Consider a typical process facility. In this case, a section of a Diesel Hydrotreating Unit in a refinery. While we would never display customer results, we have prepared results for a facility that would be very similar to the dozens that we have already analyzed. Since this is an example, there is no specific plot plan to work from, but the figures below show the detector layout views, and graded area views at the elevation of interest for gas detection, which in this case is 3 meters (i.e,, the elevation where the gas detectors are located. The detector layout view shows where the equipment items are located, and where in relation to those equipment items the detectors are located. The grading layout shows where gas detection is required for geographic coverage techniques. Grade B (darker orange) requires 80% coverage while Grade C (lighter orange) requires 60%.
As can be seen in the figure above, using scenario coverage, six (6) detectors were required to achieve adequate coverage of this area for combustible gas detection. The results of the scenario coverage mapping in terms of scenario geographic risk and mitigated risk are shown in the figures below. As can be seen in the graphics, the achieved scenario coverage is 85.5%, slightly in excess of the 80% target.

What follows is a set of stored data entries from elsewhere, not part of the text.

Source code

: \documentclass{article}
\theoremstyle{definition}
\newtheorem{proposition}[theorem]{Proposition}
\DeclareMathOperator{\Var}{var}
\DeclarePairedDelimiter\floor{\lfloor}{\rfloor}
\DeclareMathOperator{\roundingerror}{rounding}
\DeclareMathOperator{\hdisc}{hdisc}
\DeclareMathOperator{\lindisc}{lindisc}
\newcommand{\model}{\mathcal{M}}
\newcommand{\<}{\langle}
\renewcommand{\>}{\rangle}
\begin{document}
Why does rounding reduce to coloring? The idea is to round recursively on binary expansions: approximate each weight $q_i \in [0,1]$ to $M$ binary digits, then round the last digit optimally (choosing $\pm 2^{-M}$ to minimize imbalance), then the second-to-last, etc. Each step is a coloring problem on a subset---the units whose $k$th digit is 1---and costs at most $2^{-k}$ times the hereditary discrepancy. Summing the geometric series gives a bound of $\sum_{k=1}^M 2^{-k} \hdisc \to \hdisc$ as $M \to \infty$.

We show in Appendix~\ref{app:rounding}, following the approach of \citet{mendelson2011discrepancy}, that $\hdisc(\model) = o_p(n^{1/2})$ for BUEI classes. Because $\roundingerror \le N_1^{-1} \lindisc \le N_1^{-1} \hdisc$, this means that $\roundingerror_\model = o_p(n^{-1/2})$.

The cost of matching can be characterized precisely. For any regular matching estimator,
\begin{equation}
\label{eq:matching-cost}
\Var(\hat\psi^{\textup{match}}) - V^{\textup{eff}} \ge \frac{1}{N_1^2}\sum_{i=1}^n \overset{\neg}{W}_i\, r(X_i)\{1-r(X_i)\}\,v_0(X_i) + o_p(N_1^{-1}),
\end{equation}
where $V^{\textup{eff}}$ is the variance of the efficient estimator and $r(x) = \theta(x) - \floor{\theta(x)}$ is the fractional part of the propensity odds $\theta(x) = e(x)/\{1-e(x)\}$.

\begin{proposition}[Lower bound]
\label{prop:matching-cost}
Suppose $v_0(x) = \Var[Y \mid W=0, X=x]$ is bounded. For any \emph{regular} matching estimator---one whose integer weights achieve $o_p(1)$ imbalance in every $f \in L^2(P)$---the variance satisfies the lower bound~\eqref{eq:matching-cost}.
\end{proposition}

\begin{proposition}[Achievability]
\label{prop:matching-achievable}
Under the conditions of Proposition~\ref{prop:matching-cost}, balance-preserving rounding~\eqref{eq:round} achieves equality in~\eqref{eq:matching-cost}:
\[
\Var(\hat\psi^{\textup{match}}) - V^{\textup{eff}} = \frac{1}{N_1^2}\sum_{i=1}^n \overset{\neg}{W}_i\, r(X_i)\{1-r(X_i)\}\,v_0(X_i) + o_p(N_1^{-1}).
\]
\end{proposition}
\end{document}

Since Effigy™ automatically calculates the geographic coverage results for automatically, an Effigy™ user can view the results that would have been achieved using geographic coverage, as shown in the figure below. Coverage was based on the standard assumption of a 5-meter diameter gas cloud being the design basis.
In this case, the Grade B areas achieved a coverage of 25.8% and Grade C areas achieved a coverage of 22.6%, both very much short of their selected performance targets. Why is the coverage so low, because geographic coverage doesn’t consider the actual size of the gas cloud, the effect of wind directions, or the locations where gases are released from (and where they’re not). Those of you who understand oil refineries know that hydrotreater units operate under very high pressures, and as a result even pinhole leaks end up being substantially large. This effect can readily be modeled in scenario coverage, but not geographic coverage. In order to achieve the selected coverage targets using geographic coverage, more detectors were required to be added, as shown below.

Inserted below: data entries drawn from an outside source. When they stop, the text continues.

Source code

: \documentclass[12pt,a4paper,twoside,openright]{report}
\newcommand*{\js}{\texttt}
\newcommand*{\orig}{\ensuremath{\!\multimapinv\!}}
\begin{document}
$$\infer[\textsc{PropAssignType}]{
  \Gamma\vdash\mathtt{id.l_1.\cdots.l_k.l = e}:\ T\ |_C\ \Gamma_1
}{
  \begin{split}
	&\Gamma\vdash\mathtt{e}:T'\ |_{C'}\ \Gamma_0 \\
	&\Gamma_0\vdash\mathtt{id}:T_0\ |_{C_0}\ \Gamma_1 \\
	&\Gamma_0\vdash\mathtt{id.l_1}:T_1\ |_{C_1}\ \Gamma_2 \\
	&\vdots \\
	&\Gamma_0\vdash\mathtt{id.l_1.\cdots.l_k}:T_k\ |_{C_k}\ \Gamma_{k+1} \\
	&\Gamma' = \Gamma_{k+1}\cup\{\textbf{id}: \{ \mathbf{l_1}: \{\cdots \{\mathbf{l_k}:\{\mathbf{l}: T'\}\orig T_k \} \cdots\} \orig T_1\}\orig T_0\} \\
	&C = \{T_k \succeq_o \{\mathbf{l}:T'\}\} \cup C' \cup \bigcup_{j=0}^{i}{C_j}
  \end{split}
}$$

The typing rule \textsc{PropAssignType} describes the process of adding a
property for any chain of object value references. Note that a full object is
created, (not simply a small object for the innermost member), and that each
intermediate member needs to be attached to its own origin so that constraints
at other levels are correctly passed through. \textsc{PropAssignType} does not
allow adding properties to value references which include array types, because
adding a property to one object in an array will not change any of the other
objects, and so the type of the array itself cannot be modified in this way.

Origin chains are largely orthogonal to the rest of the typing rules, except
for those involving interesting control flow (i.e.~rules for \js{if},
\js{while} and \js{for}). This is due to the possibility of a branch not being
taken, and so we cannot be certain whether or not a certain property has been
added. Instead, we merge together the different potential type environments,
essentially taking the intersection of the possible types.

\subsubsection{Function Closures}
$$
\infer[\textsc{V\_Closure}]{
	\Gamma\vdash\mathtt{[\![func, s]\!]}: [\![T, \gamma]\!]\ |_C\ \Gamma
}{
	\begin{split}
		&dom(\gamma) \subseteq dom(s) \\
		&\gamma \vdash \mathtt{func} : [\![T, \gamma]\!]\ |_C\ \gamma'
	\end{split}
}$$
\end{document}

In order to achieve coverage targets an additional 11 detectors were required (17 total). This resulted in a Grade B area coverage of 85% and a Grade C coverage of 69%. For purposes of argument, let’s assume that an equivalent degree of coverage could have been obtained using 10 new detectors.
The difference in using geographic coverage in this area of the plant was an increase in the number of detectors by 267%. Assuming an “installed” cost of $10,000 per detector, this section of the plant had an increased CAPEX for additional gas detectors of $100,000. Assuming that detectors are calibrated annually, and require 2 man-hours per calibration at a cost of $100 per hour, the additional operating costs (not including consumables like calibration gas, is $2,000 per year, and this cost will recur every year for the life of the facility. Since the zone that was analyzed in this example is only one of four zones for the entire unit, the savings for using scenario coverage for the entire unit (CAPEX and OPEX) approaches $0.5 million. If one considers every unit in a facility, the cost savings can be millions of dollars. When compared to a few extra tens of thousands of dollars in analysis work to save hundreds of thousands of dollars in CAPEX and OPEX, use of scenario coverage is almost always a wise choice.